**Problem to solve:** The data below should be transcribed in full, with no picture included.

**Dataset entries:**
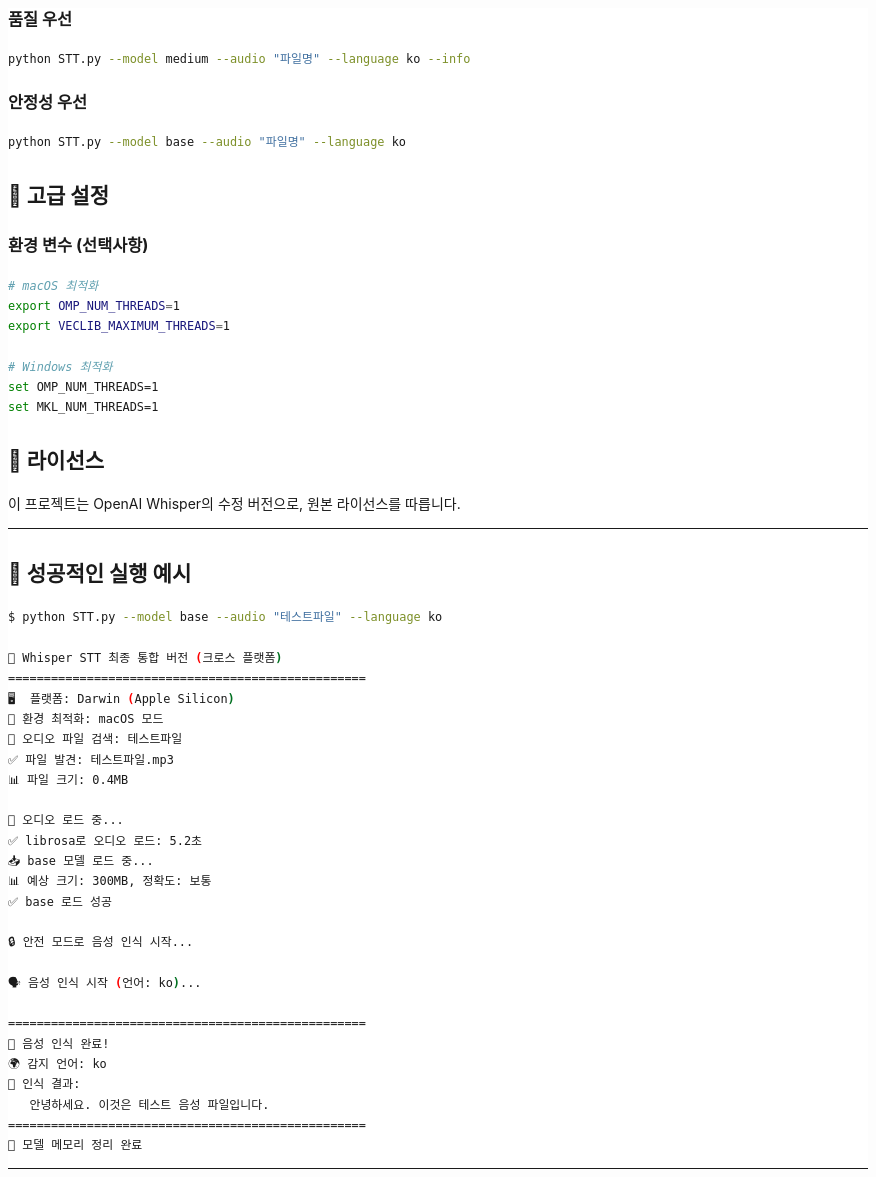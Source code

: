 ### 품질 우선  
```bash
python STT.py --model medium --audio "파일명" --language ko --info
```

### 안정성 우선
```bash
python STT.py --model base --audio "파일명" --language ko
```

## 🔧 고급 설정

### 환경 변수 (선택사항)

```bash
# macOS 최적화
export OMP_NUM_THREADS=1
export VECLIB_MAXIMUM_THREADS=1

# Windows 최적화  
set OMP_NUM_THREADS=1
set MKL_NUM_THREADS=1
```

## 📄 라이선스

이 프로젝트는 OpenAI Whisper의 수정 버전으로, 원본 라이선스를 따릅니다.

---

## 🎉 성공적인 실행 예시

```bash
$ python STT.py --model base --audio "테스트파일" --language ko

🎤 Whisper STT 최종 통합 버전 (크로스 플랫폼)
==================================================
🖥️  플랫폼: Darwin (Apple Silicon)
🔧 환경 최적화: macOS 모드
📁 오디오 파일 검색: 테스트파일
✅ 파일 발견: 테스트파일.mp3
📊 파일 크기: 0.4MB

🎵 오디오 로드 중...
✅ librosa로 오디오 로드: 5.2초
📥 base 모델 로드 중...
📊 예상 크기: 300MB, 정확도: 보통
✅ base 로드 성공

🔒 안전 모드로 음성 인식 시작...

🗣️ 음성 인식 시작 (언어: ko)...

==================================================
🎉 음성 인식 완료!
🌍 감지 언어: ko
📝 인식 결과:
   안녕하세요. 이것은 테스트 음성 파일입니다.
==================================================
🧹 모델 메모리 정리 완료
```

---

**The answer:**
Source code

: ### 품질 우선  
```bash
python STT.py --model medium --audio "파일명" --language ko --info
```

### 안정성 우선
```bash
python STT.py --model base --audio "파일명" --language ko
```

## 🔧 고급 설정

### 환경 변수 (선택사항)

```bash
# macOS 최적화
export OMP_NUM_THREADS=1
export VECLIB_MAXIMUM_THREADS=1

# Windows 최적화  
set OMP_NUM_THREADS=1
set MKL_NUM_THREADS=1
```

## 📄 라이선스

이 프로젝트는 OpenAI Whisper의 수정 버전으로, 원본 라이선스를 따릅니다.

---

## 🎉 성공적인 실행 예시

```bash
$ python STT.py --model base --audio "테스트파일" --language ko

🎤 Whisper STT 최종 통합 버전 (크로스 플랫폼)
==================================================
🖥️  플랫폼: Darwin (Apple Silicon)
🔧 환경 최적화: macOS 모드
📁 오디오 파일 검색: 테스트파일
✅ 파일 발견: 테스트파일.mp3
📊 파일 크기: 0.4MB

🎵 오디오 로드 중...
✅ librosa로 오디오 로드: 5.2초
📥 base 모델 로드 중...
📊 예상 크기: 300MB, 정확도: 보통
✅ base 로드 성공

🔒 안전 모드로 음성 인식 시작...

🗣️ 음성 인식 시작 (언어: ko)...

==================================================
🎉 음성 인식 완료!
🌍 감지 언어: ko
📝 인식 결과:
   안녕하세요. 이것은 테스트 음성 파일입니다.
==================================================
🧹 모델 메모리 정리 완료
```

---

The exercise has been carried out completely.